Fault Tolerance: Failover/Takeover on Webservers

OvermindDL1 · July 5, 2017, 4:21pm

I agree there too, which is why the front-end nginx is all that it does, it never has issues. ^.^

cmkarlsson · July 5, 2017, 9:11pm

Correct. You can’t rely on distributed erlang over WAN so another solution for these are needed. Geographical redundancy is in fact super hard. It is OK if you have a state-less web application which can be hosted anywhere in the world but as soon as you’ve got state that needs to be consistent it is really hard.

There is no RDBMS database that offer a painless solution to this. Even Oracle with its golden gate technology probably introduces more problem than it solves.

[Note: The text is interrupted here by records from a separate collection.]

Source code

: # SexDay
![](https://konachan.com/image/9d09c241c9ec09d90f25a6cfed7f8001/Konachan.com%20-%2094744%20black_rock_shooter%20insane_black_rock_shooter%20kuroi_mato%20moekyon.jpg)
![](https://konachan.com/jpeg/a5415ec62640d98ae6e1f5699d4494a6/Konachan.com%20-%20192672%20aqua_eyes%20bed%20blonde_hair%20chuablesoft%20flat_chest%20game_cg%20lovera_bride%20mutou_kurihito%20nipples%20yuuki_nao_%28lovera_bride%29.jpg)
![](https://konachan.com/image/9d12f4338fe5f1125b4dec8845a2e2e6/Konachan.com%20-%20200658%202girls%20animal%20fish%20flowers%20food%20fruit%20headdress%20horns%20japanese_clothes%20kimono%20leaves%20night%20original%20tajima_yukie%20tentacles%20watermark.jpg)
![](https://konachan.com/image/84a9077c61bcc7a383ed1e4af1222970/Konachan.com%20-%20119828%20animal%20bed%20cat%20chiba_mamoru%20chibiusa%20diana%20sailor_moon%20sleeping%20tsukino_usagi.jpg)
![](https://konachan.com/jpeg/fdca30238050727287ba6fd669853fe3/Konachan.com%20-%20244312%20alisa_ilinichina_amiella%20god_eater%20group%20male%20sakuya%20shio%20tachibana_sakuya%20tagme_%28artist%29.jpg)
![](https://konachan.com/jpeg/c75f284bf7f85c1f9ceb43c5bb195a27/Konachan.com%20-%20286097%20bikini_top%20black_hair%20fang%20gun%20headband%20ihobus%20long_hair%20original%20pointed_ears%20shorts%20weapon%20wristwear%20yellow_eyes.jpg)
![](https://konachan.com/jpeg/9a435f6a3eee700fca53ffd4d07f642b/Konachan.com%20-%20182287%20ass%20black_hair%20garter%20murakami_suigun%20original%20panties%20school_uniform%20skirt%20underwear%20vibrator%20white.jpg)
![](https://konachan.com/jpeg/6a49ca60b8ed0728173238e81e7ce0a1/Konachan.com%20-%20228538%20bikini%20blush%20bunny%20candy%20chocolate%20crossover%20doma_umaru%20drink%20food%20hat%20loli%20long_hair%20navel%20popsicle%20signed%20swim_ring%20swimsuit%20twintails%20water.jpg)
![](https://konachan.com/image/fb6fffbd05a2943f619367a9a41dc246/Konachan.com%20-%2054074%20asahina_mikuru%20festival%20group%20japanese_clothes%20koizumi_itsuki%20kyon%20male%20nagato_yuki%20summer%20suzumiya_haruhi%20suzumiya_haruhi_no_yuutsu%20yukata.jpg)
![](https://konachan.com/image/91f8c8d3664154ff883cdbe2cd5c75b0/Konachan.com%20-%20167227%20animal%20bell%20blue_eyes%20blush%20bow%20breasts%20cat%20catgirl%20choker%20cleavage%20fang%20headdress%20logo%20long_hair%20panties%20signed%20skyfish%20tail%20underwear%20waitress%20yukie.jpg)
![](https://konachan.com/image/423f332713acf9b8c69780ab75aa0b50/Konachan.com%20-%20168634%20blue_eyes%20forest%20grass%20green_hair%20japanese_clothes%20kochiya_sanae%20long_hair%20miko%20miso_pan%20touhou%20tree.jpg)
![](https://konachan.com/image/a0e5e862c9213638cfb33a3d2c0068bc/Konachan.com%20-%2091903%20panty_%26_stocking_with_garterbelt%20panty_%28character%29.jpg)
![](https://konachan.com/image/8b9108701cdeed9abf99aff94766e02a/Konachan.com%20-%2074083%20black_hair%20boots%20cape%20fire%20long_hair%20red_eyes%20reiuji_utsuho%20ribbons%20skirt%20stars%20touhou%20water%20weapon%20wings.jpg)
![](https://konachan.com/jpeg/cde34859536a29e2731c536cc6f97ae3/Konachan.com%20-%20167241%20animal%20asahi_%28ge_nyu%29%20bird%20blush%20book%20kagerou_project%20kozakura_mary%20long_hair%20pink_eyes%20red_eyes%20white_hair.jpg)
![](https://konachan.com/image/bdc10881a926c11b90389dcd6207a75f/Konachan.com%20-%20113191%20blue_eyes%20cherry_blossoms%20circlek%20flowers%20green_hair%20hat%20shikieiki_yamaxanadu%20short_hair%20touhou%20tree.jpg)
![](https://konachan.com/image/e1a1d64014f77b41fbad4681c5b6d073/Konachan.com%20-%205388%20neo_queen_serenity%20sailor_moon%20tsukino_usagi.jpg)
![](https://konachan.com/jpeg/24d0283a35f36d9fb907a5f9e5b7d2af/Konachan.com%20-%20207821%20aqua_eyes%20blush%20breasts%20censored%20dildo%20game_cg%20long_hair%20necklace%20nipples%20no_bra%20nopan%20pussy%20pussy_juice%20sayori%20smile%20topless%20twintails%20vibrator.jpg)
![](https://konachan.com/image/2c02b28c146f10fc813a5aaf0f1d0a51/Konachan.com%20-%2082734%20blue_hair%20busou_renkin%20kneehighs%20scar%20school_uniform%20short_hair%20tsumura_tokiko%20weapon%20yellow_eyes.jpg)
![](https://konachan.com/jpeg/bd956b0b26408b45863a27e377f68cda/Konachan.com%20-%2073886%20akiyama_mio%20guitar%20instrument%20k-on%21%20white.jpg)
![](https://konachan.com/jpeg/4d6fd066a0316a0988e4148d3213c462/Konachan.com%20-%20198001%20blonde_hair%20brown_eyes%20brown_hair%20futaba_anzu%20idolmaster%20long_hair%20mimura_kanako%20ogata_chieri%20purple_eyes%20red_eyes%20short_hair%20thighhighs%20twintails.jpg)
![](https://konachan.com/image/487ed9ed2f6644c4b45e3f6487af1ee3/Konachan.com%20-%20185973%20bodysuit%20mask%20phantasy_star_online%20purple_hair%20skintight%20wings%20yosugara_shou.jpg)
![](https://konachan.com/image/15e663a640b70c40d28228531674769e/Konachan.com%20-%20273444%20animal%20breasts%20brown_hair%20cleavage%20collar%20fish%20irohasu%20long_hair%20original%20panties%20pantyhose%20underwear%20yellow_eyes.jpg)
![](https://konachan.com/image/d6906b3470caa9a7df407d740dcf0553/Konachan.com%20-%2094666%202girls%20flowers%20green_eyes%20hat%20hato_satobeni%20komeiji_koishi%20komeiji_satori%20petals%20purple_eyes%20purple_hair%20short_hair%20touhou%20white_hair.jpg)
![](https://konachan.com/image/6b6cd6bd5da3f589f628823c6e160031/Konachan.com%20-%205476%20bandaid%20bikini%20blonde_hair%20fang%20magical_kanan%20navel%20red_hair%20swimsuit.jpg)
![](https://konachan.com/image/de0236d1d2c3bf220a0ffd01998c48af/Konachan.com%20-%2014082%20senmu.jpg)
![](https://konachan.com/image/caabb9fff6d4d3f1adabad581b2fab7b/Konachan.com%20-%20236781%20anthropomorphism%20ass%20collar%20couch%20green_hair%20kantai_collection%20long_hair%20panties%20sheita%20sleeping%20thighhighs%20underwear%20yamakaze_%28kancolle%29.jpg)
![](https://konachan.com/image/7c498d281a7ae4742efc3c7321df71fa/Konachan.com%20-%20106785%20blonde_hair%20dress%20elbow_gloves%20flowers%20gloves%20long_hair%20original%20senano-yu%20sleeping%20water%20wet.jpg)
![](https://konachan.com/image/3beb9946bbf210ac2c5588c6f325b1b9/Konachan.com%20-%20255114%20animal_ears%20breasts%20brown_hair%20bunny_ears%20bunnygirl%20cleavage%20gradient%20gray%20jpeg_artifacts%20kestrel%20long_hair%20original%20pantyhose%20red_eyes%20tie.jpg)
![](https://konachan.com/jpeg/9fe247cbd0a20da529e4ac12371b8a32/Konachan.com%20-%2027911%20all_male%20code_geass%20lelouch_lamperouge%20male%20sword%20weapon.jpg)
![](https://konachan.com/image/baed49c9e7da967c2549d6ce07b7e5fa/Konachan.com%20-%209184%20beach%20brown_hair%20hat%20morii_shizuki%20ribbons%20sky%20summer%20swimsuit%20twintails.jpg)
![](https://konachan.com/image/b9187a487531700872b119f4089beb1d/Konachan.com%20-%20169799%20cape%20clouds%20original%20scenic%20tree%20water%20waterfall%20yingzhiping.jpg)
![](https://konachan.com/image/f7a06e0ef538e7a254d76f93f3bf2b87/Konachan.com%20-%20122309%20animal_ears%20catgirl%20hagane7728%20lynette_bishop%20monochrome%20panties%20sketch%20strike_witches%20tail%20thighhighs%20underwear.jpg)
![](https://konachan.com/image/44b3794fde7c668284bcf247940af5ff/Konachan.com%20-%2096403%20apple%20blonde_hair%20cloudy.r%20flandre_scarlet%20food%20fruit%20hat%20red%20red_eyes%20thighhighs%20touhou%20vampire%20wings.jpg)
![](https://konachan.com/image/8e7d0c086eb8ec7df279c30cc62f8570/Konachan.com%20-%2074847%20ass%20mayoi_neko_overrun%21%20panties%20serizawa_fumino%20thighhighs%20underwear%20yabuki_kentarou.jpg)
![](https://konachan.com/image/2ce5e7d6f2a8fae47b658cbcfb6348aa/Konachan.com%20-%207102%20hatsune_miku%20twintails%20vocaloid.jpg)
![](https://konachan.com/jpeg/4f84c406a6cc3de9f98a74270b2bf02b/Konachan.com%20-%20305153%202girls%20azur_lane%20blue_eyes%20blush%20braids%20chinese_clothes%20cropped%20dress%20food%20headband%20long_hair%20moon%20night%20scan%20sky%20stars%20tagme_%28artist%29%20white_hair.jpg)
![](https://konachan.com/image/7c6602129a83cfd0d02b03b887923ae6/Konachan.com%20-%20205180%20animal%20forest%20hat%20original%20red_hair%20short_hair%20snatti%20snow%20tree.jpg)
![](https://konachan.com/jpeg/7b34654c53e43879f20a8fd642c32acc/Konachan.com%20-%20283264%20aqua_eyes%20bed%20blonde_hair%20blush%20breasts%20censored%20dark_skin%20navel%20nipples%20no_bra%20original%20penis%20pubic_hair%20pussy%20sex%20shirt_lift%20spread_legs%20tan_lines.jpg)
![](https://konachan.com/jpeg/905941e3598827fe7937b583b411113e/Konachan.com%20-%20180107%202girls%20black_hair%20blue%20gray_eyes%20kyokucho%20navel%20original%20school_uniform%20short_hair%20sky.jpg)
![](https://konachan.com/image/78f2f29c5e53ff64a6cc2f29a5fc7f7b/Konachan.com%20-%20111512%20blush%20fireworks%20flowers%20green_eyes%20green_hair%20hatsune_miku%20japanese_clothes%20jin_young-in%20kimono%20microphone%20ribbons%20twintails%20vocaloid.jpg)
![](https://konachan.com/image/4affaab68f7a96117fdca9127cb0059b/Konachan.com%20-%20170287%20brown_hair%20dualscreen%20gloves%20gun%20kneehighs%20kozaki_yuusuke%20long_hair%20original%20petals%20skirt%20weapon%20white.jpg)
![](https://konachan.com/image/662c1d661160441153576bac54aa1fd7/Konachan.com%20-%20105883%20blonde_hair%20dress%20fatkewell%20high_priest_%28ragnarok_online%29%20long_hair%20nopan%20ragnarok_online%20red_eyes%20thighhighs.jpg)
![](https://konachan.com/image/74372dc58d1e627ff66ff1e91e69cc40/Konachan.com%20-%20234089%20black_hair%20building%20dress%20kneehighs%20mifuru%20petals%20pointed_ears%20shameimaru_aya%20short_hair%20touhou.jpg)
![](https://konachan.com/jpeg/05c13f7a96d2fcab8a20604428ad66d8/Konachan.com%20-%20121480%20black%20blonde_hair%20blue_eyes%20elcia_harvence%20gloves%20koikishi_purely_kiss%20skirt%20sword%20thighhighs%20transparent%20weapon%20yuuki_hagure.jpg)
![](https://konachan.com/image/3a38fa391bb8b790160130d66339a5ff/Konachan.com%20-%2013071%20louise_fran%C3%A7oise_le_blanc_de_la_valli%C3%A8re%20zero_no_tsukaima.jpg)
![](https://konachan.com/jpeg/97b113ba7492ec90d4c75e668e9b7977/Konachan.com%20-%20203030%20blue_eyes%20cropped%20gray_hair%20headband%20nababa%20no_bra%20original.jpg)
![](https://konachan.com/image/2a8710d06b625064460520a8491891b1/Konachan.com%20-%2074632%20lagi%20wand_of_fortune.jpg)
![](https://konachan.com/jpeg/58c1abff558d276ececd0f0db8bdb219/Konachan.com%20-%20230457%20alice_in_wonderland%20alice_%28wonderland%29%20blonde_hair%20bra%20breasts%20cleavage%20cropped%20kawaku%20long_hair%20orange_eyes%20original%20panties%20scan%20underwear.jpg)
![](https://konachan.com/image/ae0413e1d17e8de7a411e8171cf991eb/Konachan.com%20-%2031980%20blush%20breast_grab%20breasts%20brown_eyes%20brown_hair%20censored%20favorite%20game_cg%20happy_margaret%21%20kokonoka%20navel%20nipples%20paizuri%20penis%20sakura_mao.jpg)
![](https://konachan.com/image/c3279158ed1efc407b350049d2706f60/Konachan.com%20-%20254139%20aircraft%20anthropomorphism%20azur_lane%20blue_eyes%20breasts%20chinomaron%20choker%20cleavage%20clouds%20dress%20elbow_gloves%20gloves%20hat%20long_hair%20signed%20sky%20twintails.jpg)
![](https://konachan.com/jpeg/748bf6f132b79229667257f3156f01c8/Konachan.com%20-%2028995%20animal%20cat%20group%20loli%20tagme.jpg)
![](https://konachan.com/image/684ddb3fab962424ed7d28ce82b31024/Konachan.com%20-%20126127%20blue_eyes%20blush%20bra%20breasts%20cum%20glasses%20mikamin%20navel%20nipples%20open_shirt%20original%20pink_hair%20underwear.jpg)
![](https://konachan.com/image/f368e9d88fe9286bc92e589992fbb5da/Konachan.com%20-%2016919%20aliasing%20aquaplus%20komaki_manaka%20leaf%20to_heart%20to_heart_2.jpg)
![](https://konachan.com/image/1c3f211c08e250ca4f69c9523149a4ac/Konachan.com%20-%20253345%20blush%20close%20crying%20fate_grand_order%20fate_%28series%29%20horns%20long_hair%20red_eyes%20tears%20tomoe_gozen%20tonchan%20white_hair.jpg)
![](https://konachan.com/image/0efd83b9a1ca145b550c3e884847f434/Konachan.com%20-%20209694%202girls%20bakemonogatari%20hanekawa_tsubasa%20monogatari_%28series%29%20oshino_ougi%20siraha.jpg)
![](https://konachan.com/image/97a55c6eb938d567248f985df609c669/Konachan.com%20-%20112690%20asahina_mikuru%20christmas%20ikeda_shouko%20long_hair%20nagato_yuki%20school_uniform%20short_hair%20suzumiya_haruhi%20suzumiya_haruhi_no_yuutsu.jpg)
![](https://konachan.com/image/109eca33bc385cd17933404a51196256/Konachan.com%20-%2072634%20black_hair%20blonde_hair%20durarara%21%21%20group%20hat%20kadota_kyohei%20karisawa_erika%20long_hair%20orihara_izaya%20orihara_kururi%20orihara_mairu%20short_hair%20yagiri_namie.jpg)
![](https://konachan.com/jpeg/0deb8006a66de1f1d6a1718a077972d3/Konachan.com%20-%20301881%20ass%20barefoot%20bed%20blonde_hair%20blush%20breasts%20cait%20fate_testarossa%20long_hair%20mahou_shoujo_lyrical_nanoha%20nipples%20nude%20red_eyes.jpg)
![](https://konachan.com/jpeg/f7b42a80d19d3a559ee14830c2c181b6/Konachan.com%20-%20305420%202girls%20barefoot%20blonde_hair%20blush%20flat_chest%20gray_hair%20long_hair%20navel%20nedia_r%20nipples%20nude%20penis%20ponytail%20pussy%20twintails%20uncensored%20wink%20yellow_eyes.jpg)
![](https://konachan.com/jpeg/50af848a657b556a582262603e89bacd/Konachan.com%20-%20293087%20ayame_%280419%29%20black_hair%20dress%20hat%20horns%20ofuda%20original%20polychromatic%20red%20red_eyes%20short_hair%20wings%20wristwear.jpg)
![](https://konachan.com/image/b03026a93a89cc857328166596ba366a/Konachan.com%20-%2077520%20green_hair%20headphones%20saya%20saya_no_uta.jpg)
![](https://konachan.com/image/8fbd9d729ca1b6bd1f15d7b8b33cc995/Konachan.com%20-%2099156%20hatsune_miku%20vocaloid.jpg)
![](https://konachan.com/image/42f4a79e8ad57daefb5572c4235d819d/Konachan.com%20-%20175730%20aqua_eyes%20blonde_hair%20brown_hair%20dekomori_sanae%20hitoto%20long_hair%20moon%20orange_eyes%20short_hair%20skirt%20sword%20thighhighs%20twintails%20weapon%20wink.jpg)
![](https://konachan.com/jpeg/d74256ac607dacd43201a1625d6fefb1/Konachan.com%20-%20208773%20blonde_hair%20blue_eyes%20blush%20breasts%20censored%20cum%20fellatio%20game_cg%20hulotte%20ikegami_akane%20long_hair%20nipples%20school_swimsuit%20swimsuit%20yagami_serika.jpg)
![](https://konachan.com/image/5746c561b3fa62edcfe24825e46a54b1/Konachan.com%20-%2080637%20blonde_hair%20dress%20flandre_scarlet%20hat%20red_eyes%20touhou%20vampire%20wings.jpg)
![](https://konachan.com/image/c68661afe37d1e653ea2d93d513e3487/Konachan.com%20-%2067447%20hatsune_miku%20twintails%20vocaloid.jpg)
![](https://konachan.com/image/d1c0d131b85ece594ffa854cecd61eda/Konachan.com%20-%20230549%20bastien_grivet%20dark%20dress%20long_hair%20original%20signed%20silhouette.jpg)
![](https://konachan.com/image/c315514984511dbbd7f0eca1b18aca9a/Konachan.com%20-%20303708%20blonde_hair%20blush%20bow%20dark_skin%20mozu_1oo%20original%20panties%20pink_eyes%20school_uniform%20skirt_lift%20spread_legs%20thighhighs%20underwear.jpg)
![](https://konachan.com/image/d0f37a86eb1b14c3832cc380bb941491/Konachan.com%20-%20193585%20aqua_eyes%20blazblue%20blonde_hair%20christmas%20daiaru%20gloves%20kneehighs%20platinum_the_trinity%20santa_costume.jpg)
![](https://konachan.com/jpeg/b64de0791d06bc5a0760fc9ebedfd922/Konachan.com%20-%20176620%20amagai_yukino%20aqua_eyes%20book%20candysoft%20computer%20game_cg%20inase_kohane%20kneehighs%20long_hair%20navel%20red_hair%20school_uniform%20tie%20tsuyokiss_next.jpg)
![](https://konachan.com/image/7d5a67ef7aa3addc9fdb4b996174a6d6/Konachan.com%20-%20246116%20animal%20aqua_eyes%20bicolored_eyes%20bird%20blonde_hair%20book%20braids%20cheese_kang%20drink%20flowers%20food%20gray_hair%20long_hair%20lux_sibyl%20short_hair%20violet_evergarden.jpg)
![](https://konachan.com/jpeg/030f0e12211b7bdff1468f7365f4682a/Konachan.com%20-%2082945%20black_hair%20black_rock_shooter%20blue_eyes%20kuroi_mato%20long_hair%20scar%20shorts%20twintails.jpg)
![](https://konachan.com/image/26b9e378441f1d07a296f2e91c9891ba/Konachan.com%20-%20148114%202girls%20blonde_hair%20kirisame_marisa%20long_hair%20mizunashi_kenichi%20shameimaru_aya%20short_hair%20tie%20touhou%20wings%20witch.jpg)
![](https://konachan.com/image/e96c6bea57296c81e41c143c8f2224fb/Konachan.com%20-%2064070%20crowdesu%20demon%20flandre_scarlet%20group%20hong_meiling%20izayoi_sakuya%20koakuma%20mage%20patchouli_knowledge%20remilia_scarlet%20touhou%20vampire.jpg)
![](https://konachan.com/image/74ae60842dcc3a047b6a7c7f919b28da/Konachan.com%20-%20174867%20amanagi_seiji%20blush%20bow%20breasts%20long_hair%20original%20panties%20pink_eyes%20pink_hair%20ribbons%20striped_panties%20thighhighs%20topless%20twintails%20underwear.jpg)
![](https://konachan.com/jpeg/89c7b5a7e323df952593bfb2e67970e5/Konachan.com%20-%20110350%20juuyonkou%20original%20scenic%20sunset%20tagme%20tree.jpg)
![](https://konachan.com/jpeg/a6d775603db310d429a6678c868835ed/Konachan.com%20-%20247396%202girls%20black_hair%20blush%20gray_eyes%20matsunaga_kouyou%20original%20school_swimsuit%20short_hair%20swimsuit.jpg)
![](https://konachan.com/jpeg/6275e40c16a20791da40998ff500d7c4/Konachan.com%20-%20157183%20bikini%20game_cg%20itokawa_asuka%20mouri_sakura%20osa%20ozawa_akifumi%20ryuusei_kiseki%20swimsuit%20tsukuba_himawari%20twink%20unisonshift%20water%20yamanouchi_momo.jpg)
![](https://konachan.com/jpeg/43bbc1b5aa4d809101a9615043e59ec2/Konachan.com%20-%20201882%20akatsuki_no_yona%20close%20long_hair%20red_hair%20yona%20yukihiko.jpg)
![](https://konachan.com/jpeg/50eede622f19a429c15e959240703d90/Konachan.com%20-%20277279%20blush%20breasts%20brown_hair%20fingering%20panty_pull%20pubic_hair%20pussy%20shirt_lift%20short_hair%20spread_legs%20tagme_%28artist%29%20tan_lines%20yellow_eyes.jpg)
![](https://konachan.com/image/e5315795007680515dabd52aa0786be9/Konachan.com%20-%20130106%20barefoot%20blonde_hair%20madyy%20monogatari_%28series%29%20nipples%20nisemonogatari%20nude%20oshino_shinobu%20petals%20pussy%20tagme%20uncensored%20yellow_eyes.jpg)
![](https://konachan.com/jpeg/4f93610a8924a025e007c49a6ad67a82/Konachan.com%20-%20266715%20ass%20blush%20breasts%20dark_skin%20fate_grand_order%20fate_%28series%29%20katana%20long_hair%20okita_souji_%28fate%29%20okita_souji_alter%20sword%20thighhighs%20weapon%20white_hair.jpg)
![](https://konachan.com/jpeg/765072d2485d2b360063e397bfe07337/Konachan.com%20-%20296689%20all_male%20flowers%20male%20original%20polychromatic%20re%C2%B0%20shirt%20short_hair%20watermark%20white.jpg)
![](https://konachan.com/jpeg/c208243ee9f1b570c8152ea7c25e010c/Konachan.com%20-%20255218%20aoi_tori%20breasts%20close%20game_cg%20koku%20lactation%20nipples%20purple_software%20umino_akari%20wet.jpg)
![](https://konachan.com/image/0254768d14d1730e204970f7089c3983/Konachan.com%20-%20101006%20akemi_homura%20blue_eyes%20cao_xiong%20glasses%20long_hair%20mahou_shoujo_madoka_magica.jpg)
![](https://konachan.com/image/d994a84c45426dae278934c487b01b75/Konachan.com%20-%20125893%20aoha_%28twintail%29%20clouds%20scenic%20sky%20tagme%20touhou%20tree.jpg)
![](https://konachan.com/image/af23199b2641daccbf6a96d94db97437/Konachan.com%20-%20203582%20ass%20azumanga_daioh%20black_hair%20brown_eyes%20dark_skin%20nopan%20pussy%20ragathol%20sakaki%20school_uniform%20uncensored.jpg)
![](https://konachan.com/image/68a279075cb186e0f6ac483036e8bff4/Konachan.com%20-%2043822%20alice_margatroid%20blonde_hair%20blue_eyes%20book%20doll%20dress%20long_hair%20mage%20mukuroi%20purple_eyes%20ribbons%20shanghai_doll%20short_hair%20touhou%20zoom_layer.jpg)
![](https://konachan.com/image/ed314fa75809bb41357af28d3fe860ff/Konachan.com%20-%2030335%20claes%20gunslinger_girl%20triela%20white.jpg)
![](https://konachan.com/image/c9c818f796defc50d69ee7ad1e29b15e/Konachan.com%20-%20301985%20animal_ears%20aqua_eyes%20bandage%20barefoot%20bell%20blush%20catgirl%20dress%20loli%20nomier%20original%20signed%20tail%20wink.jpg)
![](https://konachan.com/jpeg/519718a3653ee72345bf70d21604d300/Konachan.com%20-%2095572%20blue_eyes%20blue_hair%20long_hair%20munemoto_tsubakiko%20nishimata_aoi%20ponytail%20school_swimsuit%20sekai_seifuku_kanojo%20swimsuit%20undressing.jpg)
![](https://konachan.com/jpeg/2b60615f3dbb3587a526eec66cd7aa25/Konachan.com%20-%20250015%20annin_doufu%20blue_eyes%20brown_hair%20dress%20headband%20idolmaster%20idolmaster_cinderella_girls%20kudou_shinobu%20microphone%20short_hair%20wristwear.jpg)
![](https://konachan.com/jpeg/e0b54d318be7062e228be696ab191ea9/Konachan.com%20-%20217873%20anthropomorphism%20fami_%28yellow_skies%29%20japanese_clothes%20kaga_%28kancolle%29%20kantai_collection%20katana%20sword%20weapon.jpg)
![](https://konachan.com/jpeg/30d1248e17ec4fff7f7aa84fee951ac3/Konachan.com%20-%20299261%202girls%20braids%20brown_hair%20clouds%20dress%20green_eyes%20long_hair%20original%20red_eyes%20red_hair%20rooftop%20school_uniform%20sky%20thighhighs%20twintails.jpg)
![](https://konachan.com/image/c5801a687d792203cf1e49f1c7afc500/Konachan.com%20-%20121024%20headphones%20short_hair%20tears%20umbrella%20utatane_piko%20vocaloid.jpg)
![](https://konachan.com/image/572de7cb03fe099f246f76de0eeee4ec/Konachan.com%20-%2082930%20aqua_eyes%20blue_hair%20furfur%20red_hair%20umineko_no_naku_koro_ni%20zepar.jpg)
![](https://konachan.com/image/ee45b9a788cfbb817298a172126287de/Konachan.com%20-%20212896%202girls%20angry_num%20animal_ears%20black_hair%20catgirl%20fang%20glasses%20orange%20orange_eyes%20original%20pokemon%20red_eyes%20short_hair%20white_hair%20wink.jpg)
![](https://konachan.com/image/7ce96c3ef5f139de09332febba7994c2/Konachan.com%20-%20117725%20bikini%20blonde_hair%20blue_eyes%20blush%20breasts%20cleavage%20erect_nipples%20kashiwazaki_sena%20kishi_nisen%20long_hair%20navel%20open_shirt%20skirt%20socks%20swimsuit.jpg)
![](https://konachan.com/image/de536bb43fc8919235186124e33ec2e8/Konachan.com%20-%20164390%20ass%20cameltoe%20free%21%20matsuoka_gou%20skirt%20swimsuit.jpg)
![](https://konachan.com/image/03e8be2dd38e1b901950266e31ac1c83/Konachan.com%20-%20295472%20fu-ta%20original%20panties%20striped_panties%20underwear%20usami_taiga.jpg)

Not really. You have two hardware load-balancers to get redundancy. These have IP failover using a protocol such as VRRP or CARP. They are then of course connected to different physical internal networks so you don’t have a Single Point of Failure there either.

However, High Availability comes at a cost and the simple formula. If the cost of addressing a problem is higher than the risk times the estimated cost of the outage you generally don’t bother.
risk * cost-of-outage > cost-of-protection

And, from my experience high-availability introduces more things that can go wrong. From what we’ve seen at a number of our customers: The most common thing that goes wrong and causes outages is mis-managed database High Availability.

I am looking at you: Oracle Dataguard, Oracle RAC, MySQL Caldera Cluster, HADB.

For a database I’d recommend a master database with async log shipping to a stand-by and a manual failover in case something goes wrong. The important thing is that you have a well tested procedure if something goes wrong.

And in terms or erlang I think the most common thing still is to have a couple of redundant entry nodes distributing to a larger internal cluster.

DianaOlympos · July 5, 2017, 9:58pm

Cassandra got some of this stuff for multi zone geographical distribution, but it is a pain to use.

In general none of the “classic DB” do it well. Multi DC failover is still a dark art and nearly all vendors stuff is magic powder that does not work.